- Task requirements
Using the records below, count the lines with "label" in them. Give the number only.
>>>
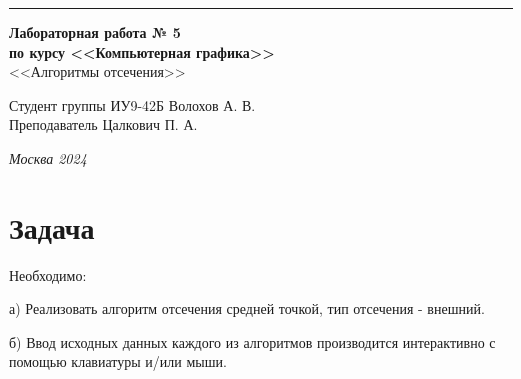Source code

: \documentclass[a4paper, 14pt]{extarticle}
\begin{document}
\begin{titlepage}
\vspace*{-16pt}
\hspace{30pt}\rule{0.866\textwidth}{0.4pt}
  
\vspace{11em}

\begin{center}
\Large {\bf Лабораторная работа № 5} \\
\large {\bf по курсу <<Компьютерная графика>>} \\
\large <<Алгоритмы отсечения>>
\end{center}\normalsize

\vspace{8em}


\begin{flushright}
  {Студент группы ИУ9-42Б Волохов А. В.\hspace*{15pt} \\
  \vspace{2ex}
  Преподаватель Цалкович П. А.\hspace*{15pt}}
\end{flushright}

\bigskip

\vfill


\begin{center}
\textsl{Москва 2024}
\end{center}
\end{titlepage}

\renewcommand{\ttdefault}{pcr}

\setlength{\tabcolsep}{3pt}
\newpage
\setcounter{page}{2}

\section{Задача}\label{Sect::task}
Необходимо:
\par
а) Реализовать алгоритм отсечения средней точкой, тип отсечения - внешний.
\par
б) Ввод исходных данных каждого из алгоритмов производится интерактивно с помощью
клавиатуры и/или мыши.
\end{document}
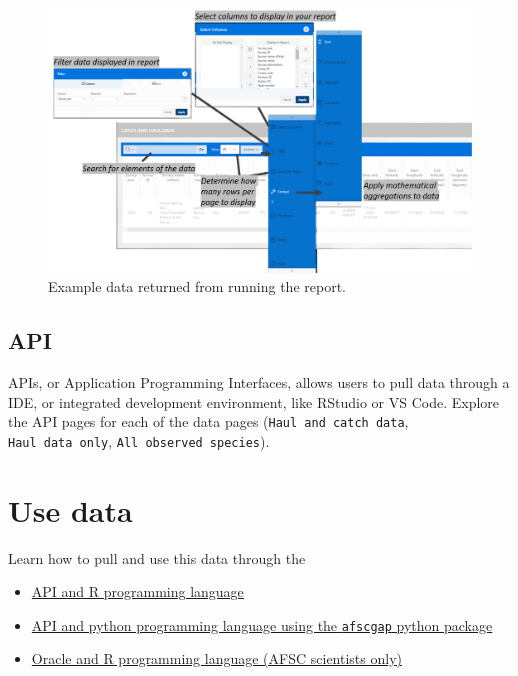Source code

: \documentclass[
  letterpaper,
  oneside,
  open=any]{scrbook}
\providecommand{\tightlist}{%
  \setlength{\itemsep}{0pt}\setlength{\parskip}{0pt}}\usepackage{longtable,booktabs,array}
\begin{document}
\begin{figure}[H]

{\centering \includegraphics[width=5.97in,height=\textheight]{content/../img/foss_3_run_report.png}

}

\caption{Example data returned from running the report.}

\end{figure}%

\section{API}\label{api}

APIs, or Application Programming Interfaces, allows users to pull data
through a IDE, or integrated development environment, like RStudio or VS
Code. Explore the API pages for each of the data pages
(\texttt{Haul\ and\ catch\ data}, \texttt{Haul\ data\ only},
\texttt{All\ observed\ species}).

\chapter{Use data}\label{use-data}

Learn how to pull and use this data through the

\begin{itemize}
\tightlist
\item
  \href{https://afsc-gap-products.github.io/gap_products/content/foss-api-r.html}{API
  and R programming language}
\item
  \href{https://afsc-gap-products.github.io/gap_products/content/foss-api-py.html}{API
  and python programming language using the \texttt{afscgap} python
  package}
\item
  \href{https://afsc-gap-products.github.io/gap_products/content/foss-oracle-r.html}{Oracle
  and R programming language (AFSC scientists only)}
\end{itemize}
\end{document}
<<<
- Answer to the exercise
3